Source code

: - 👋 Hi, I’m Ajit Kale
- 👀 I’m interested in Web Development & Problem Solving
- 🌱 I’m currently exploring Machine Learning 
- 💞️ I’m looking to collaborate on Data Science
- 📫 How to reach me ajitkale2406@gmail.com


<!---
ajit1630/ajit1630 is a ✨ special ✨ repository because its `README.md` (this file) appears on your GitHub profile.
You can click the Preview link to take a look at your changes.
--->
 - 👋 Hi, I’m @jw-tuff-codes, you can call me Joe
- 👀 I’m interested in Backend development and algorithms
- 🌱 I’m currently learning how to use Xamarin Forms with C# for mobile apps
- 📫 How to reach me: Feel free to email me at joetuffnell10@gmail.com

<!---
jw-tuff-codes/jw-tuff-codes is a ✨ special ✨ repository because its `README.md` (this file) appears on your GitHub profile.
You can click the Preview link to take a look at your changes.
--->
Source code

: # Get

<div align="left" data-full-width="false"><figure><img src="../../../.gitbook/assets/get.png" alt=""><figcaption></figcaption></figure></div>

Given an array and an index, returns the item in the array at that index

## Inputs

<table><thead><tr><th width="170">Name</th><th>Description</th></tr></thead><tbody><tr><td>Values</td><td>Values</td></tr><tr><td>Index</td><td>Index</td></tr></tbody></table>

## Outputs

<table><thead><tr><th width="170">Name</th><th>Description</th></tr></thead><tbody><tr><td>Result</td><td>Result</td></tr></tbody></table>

-=-=-=-=-

PROMPT: Go over the entries above and tally the lines holding "appears"; please answer with the number alone.

OUTPUT FOR THIS EXERCISE: 2